Pero eso fue durante el día. Al llegar la tarde, como era inevitable, ya no se sentía con tantas energías, su estado de ánimo sufrió un bajón y las flechas que había lanzado se perdieron en el crepúsculo. Ignoraba lo que estaría pensando Dick y ello le inquietaba. De nuevo tenía la sensación de que la manera de actuar de Dick en esos días estaba inspirada por algún plan y sus planes los temía: siempre funcionaban y había en ellos una lógica exhaustiva que Nicole era incapaz de abarcar. De algún modo se había acostumbrado a que fuera él el que pensara por todos, y cuando Dick no estaba, antes de dar el menor paso siempre pensaba automáticamente en lo que él hubiera hecho; por eso ahora no se sentía preparada para oponer su propia voluntad a la de él. Y, sin embargo, tenía que pensar por sí sola. Por fin se había aprendido el número de la horrible puerta que llevaba al mundo de los sueños, el umbral de una salida que no era tal salida. Sabía que el mayor pecado que podía cometer tanto en aquel momento como en el futuro era engañarse a sí misma. Le había costado mucho aprender aquella lección, pero al fin la había aprendido. Si te niegas a pensar, otros tienen que pensar por ti y les cedes el poder, dejas que perviertan y reglamenten tus inclinaciones naturales, que te civilicen y te esterilicen.

La cena fue tranquila. Dick bebió mucha cerveza y bromeó con los niños en la habitación medio en penumbra. Después tocó algunas canciones de Schubert y unas piezas nuevas de jazz que les habían mandado de América y que Nicole tarareó a sus espaldas con su voz áspera y rica de contralto.

Gracias padre.

Gracias madre.

Gracias por haberos conocido.

—Ésta no me gusta —dijo Dick, y se dispuso a volver la página.

— ¡Venga, tócala! —exclamó Nicole—. No me voy a pasar el resto de mi vida asustándome cada vez que oiga la palabra «padre».

¡Gracias al caballo que tiró del coche esa noche!

Gracias a los dos por estar algo borrachos.

Más tarde se sentaron con los niños en la azotea de estilo morisco y vieron en la costa, a lo lejos, los fuegos artificiales de dos casinos, muy distantes entre sí.

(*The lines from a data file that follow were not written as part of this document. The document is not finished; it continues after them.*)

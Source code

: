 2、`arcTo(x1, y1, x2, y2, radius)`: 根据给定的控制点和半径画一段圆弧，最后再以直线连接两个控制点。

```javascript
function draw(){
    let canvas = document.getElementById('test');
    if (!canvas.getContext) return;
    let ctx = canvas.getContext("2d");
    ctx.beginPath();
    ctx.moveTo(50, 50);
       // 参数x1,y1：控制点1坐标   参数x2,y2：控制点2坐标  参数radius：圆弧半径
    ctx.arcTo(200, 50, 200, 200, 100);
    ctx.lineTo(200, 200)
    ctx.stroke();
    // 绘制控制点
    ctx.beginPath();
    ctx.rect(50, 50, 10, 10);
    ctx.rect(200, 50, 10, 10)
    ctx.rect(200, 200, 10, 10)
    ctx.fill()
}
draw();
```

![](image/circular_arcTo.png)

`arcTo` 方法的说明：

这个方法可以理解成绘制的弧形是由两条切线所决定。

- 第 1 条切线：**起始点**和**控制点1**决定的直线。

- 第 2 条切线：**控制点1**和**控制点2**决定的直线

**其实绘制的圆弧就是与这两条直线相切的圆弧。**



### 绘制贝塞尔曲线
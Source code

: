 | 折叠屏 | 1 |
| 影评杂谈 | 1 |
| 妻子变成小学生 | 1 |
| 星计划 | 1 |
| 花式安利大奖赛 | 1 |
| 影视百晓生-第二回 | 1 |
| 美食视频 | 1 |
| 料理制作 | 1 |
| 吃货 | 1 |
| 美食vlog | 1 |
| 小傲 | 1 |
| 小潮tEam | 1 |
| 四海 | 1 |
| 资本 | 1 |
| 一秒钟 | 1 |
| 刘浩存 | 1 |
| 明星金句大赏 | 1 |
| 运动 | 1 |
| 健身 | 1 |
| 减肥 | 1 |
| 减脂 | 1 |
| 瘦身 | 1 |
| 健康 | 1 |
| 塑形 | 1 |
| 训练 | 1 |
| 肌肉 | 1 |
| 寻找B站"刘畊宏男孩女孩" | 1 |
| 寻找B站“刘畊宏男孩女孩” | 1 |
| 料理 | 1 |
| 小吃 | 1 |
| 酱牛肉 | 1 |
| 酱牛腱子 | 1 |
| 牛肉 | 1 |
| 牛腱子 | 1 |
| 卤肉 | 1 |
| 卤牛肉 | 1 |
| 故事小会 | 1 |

Daba tristeza y sensación de soledad no sentir ya nada el uno por el otro. A la mañana siguiente, cuando Nicole regresó de hacer unas compras en Cannes, se encontró una nota de Dick en la que le decía que había cogido el coche pequeño y se había ido a Provenza a pasar unos días solo. No había terminado todavía de leer la nota cuando sonó el teléfono. Era Tommy Barban, desde Montecarlo, para decirle que había recibido su carta y que salía inmediatamente para allá en su coche. Al decirle que se alegraba mucho de que fuera, Nicole sintió el calor de sus propios labios en el teléfono.